The European Union’s antitrust probe into credit derivatives trading by 13 of the world’s biggest banks stalled after the lenders’ lawyers won the right to see confidential information compiled by investigators.
The banks asked to see business secrets about their rivals in EU files to help them fight a formal antitrust complaint sent in July, according to five people familiar with the probe who asked not to be identified because the process isn’t public.
Meeting the requests may add about four months to the investigation, after the EU extended its deadline for responses to the so-called statement of objections, two people said.
“A decision before the end of Competition Commissioner Joaquin Almunia’s term would be possible, but in reality pretty difficult,” said Jacquelyn MacLennan, a lawyer at White & Case LLP in Brussels, who’s not involved in the case. “This is not a settlement case but a full procedure,” so wrapping it up before Oct. 31 next year “is a challenge.”
The credit-default swaps probe, which includes HSBC Holdings Plc, JPMorgan Chase & Co. and Royal Bank of Scotland Group Plc., is one of two priority EU investigations into financial institutions. Almunia is poised to fine many of the same banks for rigging benchmarks including the London interbank offered rate in a scandal that’s tarnished the reputation of lenders seeking to recover from the biggest financial crisis since the Great Depression.
Antoine Colombani, Almunia’s spokesman at the European Commission in Brussels, declined to comment.
The commission was required to grant access to potentially confidential data after lawyers in the CDS probe argued the information was vital given the complexity of the case, the people said. Such data would be evidence in the commission’s file, such as e-mails and other messages for which business secrecy was claimed, one person said.
After lengthy discussions, the EU agreed to distribute DVDs to lawyers with the sensitive data in exchange for pledges to protect the information. This process, known as a virtual data-room, is used only in exceptional circumstances, according to EU guidelines.
Once lawyers have finished reviewing the information they would go back to the commission and seek further permission for parts of it to be shared with their clients, said the person. It’s then up to the commission to allow this or not.
“If the commission has agreed to provide additional access to file to one party, it will need to provide the same access to all the other parties,” MacLennan said. “That could delay the case substantially, since the commission needs to identify what it plans to provide. All the addressees will need sufficient time to receive and review the new information and respond.”
The delays are the second time the investigation has been thrown off track by confidential-data issues.
Earlier in the case, business secrets were disclosed when the EU regulator shared information on the antitrust file with the lenders in the probe, plus the International Swaps & Derivatives Association and Markit Group Ltd., the data provider controlled by Wall Street banks.
Company lawyers failed to redact the private information, the commission said. After the unintended data leak was discovered, recipients were told by the EU to destroy the information without reading it.

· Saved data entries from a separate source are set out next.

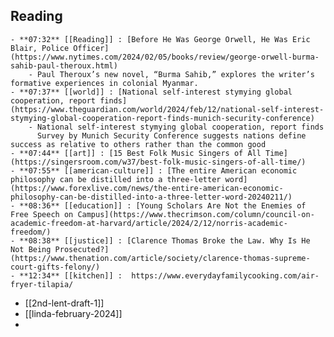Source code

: ## Reading
	- **07:32** [[Reading]] : [Before He Was George Orwell, He Was Eric Blair, Police Officer](https://www.nytimes.com/2024/02/05/books/review/george-orwell-burma-sahib-paul-theroux.html)
		- Paul Theroux’s new novel, “Burma Sahib,” explores the writer’s formative experiences in colonial Myanmar.
	- **07:37** [[world]] : [National self-interest stymying global cooperation, report finds](https://www.theguardian.com/world/2024/feb/12/national-self-interest-stymying-global-cooperation-report-finds-munich-security-conference)
		- National self-interest stymying global cooperation, report finds
		  Survey by Munich Security Conference suggests nations define success as relative to others rather than the common good
	- **07:44** [[art]] : [15 Best Folk Music Singers of All Time](https://singersroom.com/w37/best-folk-music-singers-of-all-time/)
	- **07:55** [[american-culture]] : [The entire American economic philosophy can be distilled into a three-letter word](https://www.forexlive.com/news/the-entire-american-economic-philosophy-can-be-distilled-into-a-three-letter-word-20240211/)
	- **08:36** [[education]] : [Young Scholars Are Not the Enemies of Free Speech on Campus](https://www.thecrimson.com/column/council-on-academic-freedom-at-harvard/article/2024/2/12/norris-academic-freedom/)
	- **08:38** [[justice]] : [Clarence Thomas Broke the Law. Why Is He Not Being Prosecuted?](https://www.thenation.com/article/society/clarence-thomas-supreme-court-gifts-felony/)
	- **12:34** [[kitchen]] :  https://www.everydayfamilycooking.com/air-fryer-tilapia/
- [[2nd-lent-draft-1]]
- [[linda-february-2024]]
-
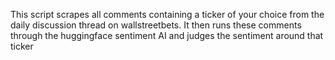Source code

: This script scrapes all comments containing a ticker of your choice from the daily 
discussion thread on wallstreetbets.  It then runs these comments through the
huggingface sentiment AI and judges the sentiment around that ticker

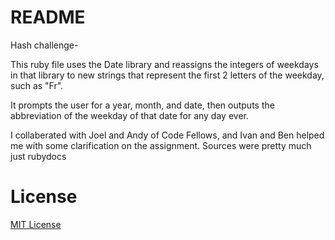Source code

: README
======

Hash challenge-

This ruby file uses the Date library and reassigns the integers of weekdays in that library to new strings that represent the first 2 letters of the weekday, such as "Fr".

It prompts the user for a year, month, and date, then outputs the abbreviation of the weekday of that date for any day ever.

I collaberated with Joel and Andy of Code Fellows, and Ivan and Ben helped me with some clarification on the assignment. Sources were pretty much just rubydocs

License
===

[MIT License](http://elliotec.mit-license.org/)
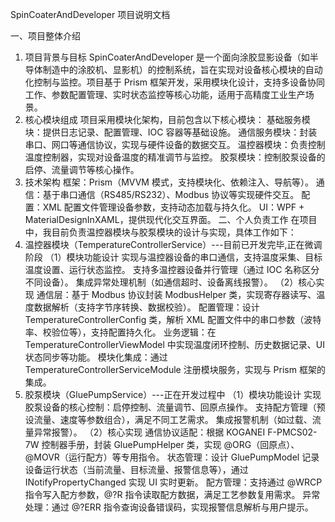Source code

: SpinCoaterAndDeveloper 项目说明文档

一、项目整体介绍
1. 项目背景与目标
SpinCoaterAndDeveloper 是一个面向涂胶显影设备（如半导体制造中的涂胶机、显影机）的控制系统，旨在实现对设备核心模块的自动化控制与监控。项目基于 Prism 框架开发，采用模块化设计，支持多设备协同工作、参数配置管理、实时状态监控等核心功能，适用于高精度工业生产场景。
2. 核心模块组成
项目采用模块化架构，目前包含以下核心模块：
    基础服务模块：提供日志记录、配置管理、IOC 容器等基础设施。
    通信服务模块：封装串口、网口等通信协议，实现与硬件设备的数据交互。
    温控器模块：负责控制温度控制器，实现对设备温度的精准调节与监控。
    胶泵模块：控制胶泵设备的启停、流量调节等核心操作。
3. 技术架构
框架：Prism（MVVM 模式，支持模块化、依赖注入、导航等）。
通信：基于串口通信（RS485/RS232）、Modbus 协议等实现硬件交互。
配置：XML 配置文件管理设备参数，支持动态加载与持久化。
UI：WPF + MaterialDesignInXAML，提供现代化交互界面。
二、个人负责工作
在项目中，我目前负责温控器模块与胶泵模块的设计与实现，具体工作如下：
1. 温控器模块（TemperatureControllerService）---目前已开发完毕,正在微调阶段
（1）模块功能设计
实现与温控器设备的串口通信，支持温度采集、目标温度设置、运行状态监控。
支持多温控器设备并行管理（通过 IOC 名称区分不同设备）。
集成异常处理机制（如通信超时、设备离线报警）。
（2）核心实现
通信层：基于 Modbus 协议封装 ModbusHelper 类，实现寄存器读写、温度数据解析（支持字节序转换、数据校验）。
配置管理：设计 TemperatureControllerConfig 类，解析 XML 配置文件中的串口参数（波特率、校验位等），支持配置持久化。
业务逻辑：在 TemperatureControllerViewModel 中实现温度闭环控制、历史数据记录、UI 状态同步等功能。
模块化集成：通过 TemperatureControllerServiceModule 注册模块服务，实现与 Prism 框架的集成。
2. 胶泵模块（GluePumpService）---正在开发过程中
（1）模块功能设计
实现胶泵设备的核心控制：启停控制、流量调节、回原点操作。
支持配方管理（预设流量、速度等参数组合），满足不同工艺需求。
集成报警机制（如过载、流量异常报警）。
（2）核心实现
通信协议适配：根据 KOGANEI F-PMCS02-7W 控制器手册，封装 GluePumpHelper 类，实现 @ORG（回原点）、@MOVR（运行配方）等专用指令。
状态管理：设计 GluePumpModel 记录设备运行状态（当前流量、目标流量、报警信息等），通过 INotifyPropertyChanged 实现 UI 实时更新。
配方管理：支持通过 @WRCP 指令写入配方参数，@?R 指令读取配方数据，满足工艺参数复用需求。
异常处理：通过 @?ERR 指令查询设备错误码，实现报警信息解析与用户提示。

In the underlying probe, the EU accused the 13 banks as well as Markit and ISDA of working together to prevent Deutsche Boerse AG and the Chicago Mercantile Exchange from entering the credit-derivatives business from 2006 to 2009.
The EU authority said it suspected that “the banks controlling” ISDA and Markit instructed them to prevent the two exchanges from obtaining licenses for data and index benchmarks in order to keep derivatives business in the over-the-counter market.
The entry of exchanges would have reduced banks’ revenues from acting as intermediaries in the over-the-counter market, the regulator said.
The EU announced the CDS probe on April 29, 2011, -- the same day that U.K. staff at British banks Barclays, HSBC and RBS had a public holiday to celebrate the wedding of Prince William and Catherine Middleton.
European lenders Deutsche Bank AG, Credit Suisse Group AG, BNP Paribas SA and UBS AG are also under investigation by the EU, along with U.S. banks Citigroup Inc., Morgan Stanley, Bank of America Corp. and Bear Stearns Cos., which JPMorgan acquired in 2008.
Bloomberg LP, the parent of Bloomberg News, competes with Markit in selling information to the financial-services industry.
In a separate probe in the U.S., Markit probably won’t face sanctions for impeding competition in the $22 trillion credit-derivatives market, two people with direct knowledge of the four-year probe said last month.
The Justice Department’s antitrust division isn’t planning to press Markit to alter business practices because investigators’ concerns are being addressed by the 2010 Dodd-Frank Act, the people said.